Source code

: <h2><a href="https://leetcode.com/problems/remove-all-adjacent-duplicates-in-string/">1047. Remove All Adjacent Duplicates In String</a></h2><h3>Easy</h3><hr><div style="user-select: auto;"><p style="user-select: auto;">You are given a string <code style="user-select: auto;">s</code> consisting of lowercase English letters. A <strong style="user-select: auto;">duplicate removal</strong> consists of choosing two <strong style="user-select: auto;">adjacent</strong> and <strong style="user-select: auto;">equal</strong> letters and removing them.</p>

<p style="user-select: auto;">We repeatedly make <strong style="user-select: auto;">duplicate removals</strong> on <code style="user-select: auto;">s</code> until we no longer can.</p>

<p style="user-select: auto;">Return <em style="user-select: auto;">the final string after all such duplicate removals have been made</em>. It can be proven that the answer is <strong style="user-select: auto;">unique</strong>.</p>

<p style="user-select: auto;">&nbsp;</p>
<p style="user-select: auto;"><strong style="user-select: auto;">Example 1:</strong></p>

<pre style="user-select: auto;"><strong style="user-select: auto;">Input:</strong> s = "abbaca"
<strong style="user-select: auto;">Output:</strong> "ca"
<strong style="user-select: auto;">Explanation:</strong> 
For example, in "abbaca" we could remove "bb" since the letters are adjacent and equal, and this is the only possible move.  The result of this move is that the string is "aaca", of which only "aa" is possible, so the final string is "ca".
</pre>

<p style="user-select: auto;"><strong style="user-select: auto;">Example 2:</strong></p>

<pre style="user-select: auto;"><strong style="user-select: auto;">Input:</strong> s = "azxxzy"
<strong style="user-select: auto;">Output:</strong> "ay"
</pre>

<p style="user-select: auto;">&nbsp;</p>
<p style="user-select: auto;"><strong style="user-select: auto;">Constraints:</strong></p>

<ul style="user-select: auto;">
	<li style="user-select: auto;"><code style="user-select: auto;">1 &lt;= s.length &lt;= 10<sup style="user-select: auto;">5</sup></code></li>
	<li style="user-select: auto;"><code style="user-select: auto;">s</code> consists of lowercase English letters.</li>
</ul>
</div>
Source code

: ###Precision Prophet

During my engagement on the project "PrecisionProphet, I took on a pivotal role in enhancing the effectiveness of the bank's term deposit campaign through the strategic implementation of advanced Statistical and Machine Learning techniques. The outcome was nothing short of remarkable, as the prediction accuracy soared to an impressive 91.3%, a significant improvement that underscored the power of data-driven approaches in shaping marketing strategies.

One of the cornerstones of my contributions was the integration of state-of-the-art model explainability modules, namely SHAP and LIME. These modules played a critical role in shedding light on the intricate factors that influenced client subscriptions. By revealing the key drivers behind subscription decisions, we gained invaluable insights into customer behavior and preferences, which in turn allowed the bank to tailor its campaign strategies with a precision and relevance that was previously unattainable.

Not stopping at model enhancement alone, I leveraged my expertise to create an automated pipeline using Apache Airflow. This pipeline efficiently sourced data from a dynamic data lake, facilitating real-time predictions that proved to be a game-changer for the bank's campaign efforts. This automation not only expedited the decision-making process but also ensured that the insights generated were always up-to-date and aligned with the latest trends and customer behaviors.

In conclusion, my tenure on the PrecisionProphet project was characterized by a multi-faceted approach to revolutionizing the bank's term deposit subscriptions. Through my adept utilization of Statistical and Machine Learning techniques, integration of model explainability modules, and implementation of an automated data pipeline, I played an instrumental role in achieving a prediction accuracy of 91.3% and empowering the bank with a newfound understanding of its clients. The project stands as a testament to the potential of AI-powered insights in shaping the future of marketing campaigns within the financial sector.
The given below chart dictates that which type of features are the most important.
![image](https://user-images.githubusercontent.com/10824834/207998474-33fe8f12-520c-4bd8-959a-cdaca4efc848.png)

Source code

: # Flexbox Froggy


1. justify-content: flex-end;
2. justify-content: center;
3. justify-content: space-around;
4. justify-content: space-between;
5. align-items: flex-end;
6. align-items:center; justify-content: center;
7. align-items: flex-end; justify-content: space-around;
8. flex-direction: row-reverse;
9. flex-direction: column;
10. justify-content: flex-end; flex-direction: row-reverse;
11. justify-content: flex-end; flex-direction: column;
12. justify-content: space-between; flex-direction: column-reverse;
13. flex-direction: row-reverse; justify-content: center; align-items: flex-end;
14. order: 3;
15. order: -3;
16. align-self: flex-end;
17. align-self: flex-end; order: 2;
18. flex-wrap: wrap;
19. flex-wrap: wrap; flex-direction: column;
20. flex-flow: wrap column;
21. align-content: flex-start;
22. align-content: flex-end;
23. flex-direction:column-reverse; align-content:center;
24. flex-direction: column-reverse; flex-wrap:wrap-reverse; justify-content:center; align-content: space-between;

--- TASK DIRECTIONS ---
The material above must be written out again in full, exactly.

--- FINAL ANSWER ---
Source code

: <h2><a href="https://leetcode.com/problems/remove-all-adjacent-duplicates-in-string/">1047. Remove All Adjacent Duplicates In String</a></h2><h3>Easy</h3><hr><div style="user-select: auto;"><p style="user-select: auto;">You are given a string <code style="user-select: auto;">s</code> consisting of lowercase English letters. A <strong style="user-select: auto;">duplicate removal</strong> consists of choosing two <strong style="user-select: auto;">adjacent</strong> and <strong style="user-select: auto;">equal</strong> letters and removing them.</p>

<p style="user-select: auto;">We repeatedly make <strong style="user-select: auto;">duplicate removals</strong> on <code style="user-select: auto;">s</code> until we no longer can.</p>

<p style="user-select: auto;">Return <em style="user-select: auto;">the final string after all such duplicate removals have been made</em>. It can be proven that the answer is <strong style="user-select: auto;">unique</strong>.</p>

<p style="user-select: auto;">&nbsp;</p>
<p style="user-select: auto;"><strong style="user-select: auto;">Example 1:</strong></p>

<pre style="user-select: auto;"><strong style="user-select: auto;">Input:</strong> s = "abbaca"
<strong style="user-select: auto;">Output:</strong> "ca"
<strong style="user-select: auto;">Explanation:</strong> 
For example, in "abbaca" we could remove "bb" since the letters are adjacent and equal, and this is the only possible move.  The result of this move is that the string is "aaca", of which only "aa" is possible, so the final string is "ca".
</pre>

<p style="user-select: auto;"><strong style="user-select: auto;">Example 2:</strong></p>

<pre style="user-select: auto;"><strong style="user-select: auto;">Input:</strong> s = "azxxzy"
<strong style="user-select: auto;">Output:</strong> "ay"
</pre>

<p style="user-select: auto;">&nbsp;</p>
<p style="user-select: auto;"><strong style="user-select: auto;">Constraints:</strong></p>

<ul style="user-select: auto;">
	<li style="user-select: auto;"><code style="user-select: auto;">1 &lt;= s.length &lt;= 10<sup style="user-select: auto;">5</sup></code></li>
	<li style="user-select: auto;"><code style="user-select: auto;">s</code> consists of lowercase English letters.</li>
</ul>
</div>
Source code

: ###Precision Prophet

During my engagement on the project "PrecisionProphet, I took on a pivotal role in enhancing the effectiveness of the bank's term deposit campaign through the strategic implementation of advanced Statistical and Machine Learning techniques. The outcome was nothing short of remarkable, as the prediction accuracy soared to an impressive 91.3%, a significant improvement that underscored the power of data-driven approaches in shaping marketing strategies.

One of the cornerstones of my contributions was the integration of state-of-the-art model explainability modules, namely SHAP and LIME. These modules played a critical role in shedding light on the intricate factors that influenced client subscriptions. By revealing the key drivers behind subscription decisions, we gained invaluable insights into customer behavior and preferences, which in turn allowed the bank to tailor its campaign strategies with a precision and relevance that was previously unattainable.

Not stopping at model enhancement alone, I leveraged my expertise to create an automated pipeline using Apache Airflow. This pipeline efficiently sourced data from a dynamic data lake, facilitating real-time predictions that proved to be a game-changer for the bank's campaign efforts. This automation not only expedited the decision-making process but also ensured that the insights generated were always up-to-date and aligned with the latest trends and customer behaviors.

In conclusion, my tenure on the PrecisionProphet project was characterized by a multi-faceted approach to revolutionizing the bank's term deposit subscriptions. Through my adept utilization of Statistical and Machine Learning techniques, integration of model explainability modules, and implementation of an automated data pipeline, I played an instrumental role in achieving a prediction accuracy of 91.3% and empowering the bank with a newfound understanding of its clients. The project stands as a testament to the potential of AI-powered insights in shaping the future of marketing campaigns within the financial sector.
The given below chart dictates that which type of features are the most important.
![image](https://user-images.githubusercontent.com/10824834/207998474-33fe8f12-520c-4bd8-959a-cdaca4efc848.png)

Source code

: # Flexbox Froggy


1. justify-content: flex-end;
2. justify-content: center;
3. justify-content: space-around;
4. justify-content: space-between;
5. align-items: flex-end;
6. align-items:center; justify-content: center;
7. align-items: flex-end; justify-content: space-around;
8. flex-direction: row-reverse;
9. flex-direction: column;
10. justify-content: flex-end; flex-direction: row-reverse;
11. justify-content: flex-end; flex-direction: column;
12. justify-content: space-between; flex-direction: column-reverse;
13. flex-direction: row-reverse; justify-content: center; align-items: flex-end;
14. order: 3;
15. order: -3;
16. align-self: flex-end;
17. align-self: flex-end; order: 2;
18. flex-wrap: wrap;
19. flex-wrap: wrap; flex-direction: column;
20. flex-flow: wrap column;
21. align-content: flex-start;
22. align-content: flex-end;
23. flex-direction:column-reverse; align-content:center;
24. flex-direction: column-reverse; flex-wrap:wrap-reverse; justify-content:center; align-content: space-between;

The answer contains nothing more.